Privacy Policy

Effective date: September 4, 2025

This Privacy Policy describes how Vault ("we", "us", "our") collects, uses, and discloses information in connection with our website and services. By using Vault, you agree to the practices described below.

Information we collect

• Account information. Name, email address, and authentication metadata when you register or sign in (e.g., via OAuth/Passkeys).
• Usage data. Service logs, request metadata, diagnostic data, and device information to improve reliability and security.
• Content you provide. Configuration, policies, and secret metadata you store via the product features. Secret values are encrypted at rest and in transitand are only processed to provide the service.

How we use information

• Provide, operate, secure, and improve the services.
• Authenticate users and enforce policies/permissions.
• Monitor for abuse, fraud, and security incidents.
• Respond to support requests and communicate product updates.
• Comply with legal obligations.

Sharing of information

• Service providers. We may share limited data with trusted vendors who perform services on our behalf (e.g., hosting, monitoring). They are bound by confidentiality and data processing obligations.
• Legal.
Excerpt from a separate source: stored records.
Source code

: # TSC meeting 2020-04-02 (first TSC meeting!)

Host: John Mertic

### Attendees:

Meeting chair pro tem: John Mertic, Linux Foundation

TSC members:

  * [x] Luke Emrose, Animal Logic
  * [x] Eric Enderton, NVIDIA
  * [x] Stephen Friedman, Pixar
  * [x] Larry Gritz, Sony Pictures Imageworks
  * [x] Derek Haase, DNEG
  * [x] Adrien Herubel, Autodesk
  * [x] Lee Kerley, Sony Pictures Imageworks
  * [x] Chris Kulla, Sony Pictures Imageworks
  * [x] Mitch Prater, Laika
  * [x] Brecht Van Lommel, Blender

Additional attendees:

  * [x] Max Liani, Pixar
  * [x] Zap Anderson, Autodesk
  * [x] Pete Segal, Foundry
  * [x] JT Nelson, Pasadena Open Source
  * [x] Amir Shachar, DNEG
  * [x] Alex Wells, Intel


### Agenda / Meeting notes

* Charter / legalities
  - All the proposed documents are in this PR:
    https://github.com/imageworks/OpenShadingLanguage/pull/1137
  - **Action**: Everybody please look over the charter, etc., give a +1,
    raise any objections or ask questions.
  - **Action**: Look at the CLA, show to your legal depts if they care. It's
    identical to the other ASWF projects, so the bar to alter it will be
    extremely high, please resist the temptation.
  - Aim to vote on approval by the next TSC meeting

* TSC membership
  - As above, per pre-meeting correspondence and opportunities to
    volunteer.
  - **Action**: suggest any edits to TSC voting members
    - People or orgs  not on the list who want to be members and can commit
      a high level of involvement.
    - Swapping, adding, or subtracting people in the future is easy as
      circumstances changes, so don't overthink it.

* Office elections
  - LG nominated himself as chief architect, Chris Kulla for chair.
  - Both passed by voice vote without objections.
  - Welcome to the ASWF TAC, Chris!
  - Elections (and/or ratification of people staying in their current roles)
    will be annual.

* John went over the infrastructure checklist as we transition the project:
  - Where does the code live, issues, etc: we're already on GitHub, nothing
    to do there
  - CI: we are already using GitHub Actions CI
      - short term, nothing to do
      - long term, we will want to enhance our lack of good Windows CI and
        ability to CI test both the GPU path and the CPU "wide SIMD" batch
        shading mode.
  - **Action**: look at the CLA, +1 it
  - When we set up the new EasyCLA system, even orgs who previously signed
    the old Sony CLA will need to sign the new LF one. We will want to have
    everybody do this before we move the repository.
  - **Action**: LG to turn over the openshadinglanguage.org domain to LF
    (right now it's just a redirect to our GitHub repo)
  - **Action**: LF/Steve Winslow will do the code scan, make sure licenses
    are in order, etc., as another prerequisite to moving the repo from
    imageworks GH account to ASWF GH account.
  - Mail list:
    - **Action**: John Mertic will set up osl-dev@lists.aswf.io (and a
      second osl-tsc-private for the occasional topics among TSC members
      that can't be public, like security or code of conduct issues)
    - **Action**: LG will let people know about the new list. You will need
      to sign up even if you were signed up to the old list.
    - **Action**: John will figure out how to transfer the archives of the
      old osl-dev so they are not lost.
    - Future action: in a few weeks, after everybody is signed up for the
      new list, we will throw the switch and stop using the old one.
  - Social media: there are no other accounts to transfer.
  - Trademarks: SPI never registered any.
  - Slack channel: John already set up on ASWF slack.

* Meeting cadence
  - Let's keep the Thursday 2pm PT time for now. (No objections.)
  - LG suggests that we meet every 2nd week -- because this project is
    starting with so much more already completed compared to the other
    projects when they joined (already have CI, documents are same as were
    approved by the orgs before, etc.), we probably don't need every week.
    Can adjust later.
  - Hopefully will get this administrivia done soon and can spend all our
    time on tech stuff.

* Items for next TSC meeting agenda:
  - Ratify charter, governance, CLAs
We may disclose information if required by law or to protect the rights, safety, and security of users and the public.
• Business transfers. In a merger, acquisition, or asset sale, information may be transferred as part of that transaction.

Data retention

We retain information for as long as necessary to provide the services, comply with our legal obligations, resolve disputes, and enforce agreements. Secret materials are designed to be encrypted and removed according to your configured retention policies where applicable.

Security

We implement administrative, technical, and physical safeguards designed to protect information. No method of transmission or storage is 100% secure; we continuously iterate on security controls and best practices.

Your choices

• Access, update, or delete account information in your workspace settings.
• Configure role-based access and key rotation policies per your requirements.
• Contact us to exercise additional rights where applicable under local law.

International transfers

Your information may be processed in jurisdictions different from your own. Where required, we implement appropriate safeguards for cross-border data transfers.

Children's privacy

Our services are not directed to children under 13, and we do not knowingly collect personal information from them.

Changes to this policy

We may update this Policy from time to time. The updated version will be indicated by an updated effective date and will be effective as soon as it is accessible.

Contact us

Business inquiries: business@ajmalshahabudeen.com
Support & developer relations: developer@ajmalshahabudeen.com
Website: ajmalshahabudeen.com

This Privacy Policy is provided for informational purposes only and does not constitute legal advice. For specific guidance, consult a qualified attorney.